1. Upon the filing of a petition for review, the same shall be presented to the court, or one of the circuit judges, for an order fixing the return day to the notice required by law.

2. When such petition is accompanied by a written consent that the petition for review may be filed and a waiver by the defendant or defendants, or their counsel, of such notice, no notice will be issued.
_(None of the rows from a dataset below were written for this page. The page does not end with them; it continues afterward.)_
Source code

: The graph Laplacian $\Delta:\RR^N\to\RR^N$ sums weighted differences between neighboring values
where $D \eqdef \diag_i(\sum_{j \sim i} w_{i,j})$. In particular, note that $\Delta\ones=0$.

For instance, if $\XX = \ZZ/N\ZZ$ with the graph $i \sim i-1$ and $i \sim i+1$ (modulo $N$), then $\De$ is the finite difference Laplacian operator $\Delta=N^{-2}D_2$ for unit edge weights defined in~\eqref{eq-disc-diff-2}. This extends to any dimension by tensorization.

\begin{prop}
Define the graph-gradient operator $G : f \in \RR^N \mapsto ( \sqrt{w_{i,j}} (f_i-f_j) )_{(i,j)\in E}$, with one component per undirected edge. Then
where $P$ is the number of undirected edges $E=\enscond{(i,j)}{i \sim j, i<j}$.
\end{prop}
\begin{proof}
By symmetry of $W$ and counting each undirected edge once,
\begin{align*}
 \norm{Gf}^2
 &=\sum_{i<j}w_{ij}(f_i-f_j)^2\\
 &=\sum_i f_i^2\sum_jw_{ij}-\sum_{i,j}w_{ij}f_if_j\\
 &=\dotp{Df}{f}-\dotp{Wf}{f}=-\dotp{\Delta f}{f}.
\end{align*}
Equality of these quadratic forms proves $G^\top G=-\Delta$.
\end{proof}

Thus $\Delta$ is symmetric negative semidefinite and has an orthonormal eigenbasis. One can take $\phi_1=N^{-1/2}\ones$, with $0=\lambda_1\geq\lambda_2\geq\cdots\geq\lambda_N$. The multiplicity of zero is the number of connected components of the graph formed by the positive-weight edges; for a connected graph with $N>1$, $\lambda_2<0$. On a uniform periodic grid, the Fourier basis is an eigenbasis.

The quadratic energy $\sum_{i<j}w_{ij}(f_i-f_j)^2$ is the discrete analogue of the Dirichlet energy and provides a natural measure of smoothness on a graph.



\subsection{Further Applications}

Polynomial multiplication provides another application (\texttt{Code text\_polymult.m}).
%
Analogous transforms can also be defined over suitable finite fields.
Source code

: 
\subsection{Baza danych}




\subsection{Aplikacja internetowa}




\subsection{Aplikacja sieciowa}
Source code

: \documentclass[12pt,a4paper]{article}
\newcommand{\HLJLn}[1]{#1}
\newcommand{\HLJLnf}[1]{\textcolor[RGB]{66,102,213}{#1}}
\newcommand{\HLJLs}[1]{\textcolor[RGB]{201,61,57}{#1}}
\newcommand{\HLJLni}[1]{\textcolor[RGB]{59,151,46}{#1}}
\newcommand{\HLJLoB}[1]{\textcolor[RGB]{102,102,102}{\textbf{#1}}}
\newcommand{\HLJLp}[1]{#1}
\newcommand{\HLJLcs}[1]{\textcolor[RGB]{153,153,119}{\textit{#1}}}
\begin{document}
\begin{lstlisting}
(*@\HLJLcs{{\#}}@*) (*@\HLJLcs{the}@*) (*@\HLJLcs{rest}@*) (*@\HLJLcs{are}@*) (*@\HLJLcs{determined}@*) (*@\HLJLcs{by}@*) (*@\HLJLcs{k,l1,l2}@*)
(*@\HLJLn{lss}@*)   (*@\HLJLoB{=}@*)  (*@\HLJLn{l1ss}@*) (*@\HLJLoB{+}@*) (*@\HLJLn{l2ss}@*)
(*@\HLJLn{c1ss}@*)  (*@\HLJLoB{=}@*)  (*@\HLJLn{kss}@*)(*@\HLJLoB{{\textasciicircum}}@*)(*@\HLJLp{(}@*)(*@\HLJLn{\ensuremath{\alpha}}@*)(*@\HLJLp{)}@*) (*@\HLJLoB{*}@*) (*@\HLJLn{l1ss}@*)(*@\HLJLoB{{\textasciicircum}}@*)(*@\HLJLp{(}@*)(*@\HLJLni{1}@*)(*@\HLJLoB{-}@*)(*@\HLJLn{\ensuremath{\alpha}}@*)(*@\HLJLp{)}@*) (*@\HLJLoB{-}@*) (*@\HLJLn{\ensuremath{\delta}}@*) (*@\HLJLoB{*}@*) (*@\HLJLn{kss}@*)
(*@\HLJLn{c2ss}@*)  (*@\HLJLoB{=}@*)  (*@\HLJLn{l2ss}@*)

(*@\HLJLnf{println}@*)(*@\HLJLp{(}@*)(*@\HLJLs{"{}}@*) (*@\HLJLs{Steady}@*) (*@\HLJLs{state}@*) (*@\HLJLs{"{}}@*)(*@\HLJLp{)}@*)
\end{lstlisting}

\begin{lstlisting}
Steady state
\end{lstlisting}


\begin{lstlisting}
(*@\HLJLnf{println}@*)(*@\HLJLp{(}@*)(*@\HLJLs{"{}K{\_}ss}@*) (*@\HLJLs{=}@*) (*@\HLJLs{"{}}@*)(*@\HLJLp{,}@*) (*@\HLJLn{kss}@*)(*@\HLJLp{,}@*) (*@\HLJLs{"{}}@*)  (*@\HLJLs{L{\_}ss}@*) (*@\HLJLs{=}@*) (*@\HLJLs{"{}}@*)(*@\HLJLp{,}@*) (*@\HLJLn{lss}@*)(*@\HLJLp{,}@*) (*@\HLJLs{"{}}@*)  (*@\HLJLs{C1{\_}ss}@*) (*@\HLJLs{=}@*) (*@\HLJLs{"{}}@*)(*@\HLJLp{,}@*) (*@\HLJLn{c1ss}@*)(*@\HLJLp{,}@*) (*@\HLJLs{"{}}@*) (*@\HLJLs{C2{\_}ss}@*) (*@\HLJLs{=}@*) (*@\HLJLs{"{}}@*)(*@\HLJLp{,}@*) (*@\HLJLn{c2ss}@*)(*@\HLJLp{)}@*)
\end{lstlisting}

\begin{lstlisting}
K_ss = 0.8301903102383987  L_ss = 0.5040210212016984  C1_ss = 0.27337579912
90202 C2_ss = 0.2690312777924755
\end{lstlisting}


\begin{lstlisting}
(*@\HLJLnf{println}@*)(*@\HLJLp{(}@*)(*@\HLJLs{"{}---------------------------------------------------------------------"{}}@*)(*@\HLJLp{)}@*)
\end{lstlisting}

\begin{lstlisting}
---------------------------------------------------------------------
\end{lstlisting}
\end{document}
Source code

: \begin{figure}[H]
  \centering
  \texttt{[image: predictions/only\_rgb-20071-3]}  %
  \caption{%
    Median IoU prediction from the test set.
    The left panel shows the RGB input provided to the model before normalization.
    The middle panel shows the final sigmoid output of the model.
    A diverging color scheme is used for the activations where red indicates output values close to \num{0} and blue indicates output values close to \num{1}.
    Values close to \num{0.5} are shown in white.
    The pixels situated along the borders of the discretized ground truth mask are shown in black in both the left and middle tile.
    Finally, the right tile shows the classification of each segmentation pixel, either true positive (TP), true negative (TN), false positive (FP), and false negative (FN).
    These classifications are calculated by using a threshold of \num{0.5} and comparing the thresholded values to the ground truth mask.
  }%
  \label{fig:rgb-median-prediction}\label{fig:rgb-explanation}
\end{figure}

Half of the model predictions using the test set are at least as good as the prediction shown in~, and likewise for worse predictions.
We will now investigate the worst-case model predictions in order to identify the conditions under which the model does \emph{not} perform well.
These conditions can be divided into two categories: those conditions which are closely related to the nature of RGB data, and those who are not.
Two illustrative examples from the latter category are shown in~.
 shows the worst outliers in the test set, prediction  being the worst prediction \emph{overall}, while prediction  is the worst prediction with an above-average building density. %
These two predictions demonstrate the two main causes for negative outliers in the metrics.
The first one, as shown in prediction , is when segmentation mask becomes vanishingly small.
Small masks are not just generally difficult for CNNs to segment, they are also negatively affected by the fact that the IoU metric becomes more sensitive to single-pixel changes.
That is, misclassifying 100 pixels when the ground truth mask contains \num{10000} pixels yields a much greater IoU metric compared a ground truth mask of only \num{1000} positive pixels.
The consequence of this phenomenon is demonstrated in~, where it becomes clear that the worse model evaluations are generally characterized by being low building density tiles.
In such cases the case will be docketed by the clerk pursuant to rules forty and forty-two.

38. NOTICE.

The notice to be given, as provided by law, shall be issued by the clerk of this court, under the seal thereof, and shall be addressed to the defendant or defendants and be served by the marshal of this court, unless an acknowledgment or acceptance of service thereof is made by the defendant or defendants, or their counsel.

39.

RESPONSE.

The response to the petition, when the defendant elects to make a written response, shall be filed at least fifteen days before the day set for the hearing.

40.

PRINTING OF RECORD.

The clerk shall cause the petition and exhibits thereto, if any, and the order, notice and response, if any, to be printed, and shall distribute the printed copies of same to counsel for the respective parties, as soon as the same are printed.

41.

BRIEFS AND ARGUMENTS.

Twenty copies of the brief and argument in behalf of petitioner shall be printed and filed ten days before the day set for the hearing and twenty copies of the brief and argument for the defendant or defendants shall be printed and filed on or before the day of hearing.

42. HEARING.

1. Petitions for review filed in vacation, shall be assigned by the clerk for hearing in their regular order at the next session or term of the court in the same manner as appeals and writs of error in other

cases.

2. Petitions for review filed during a session of the court, when a sufficient showing of urgency is presented, may be set for hearing at that term and upon such terms and conditions as the court may direct.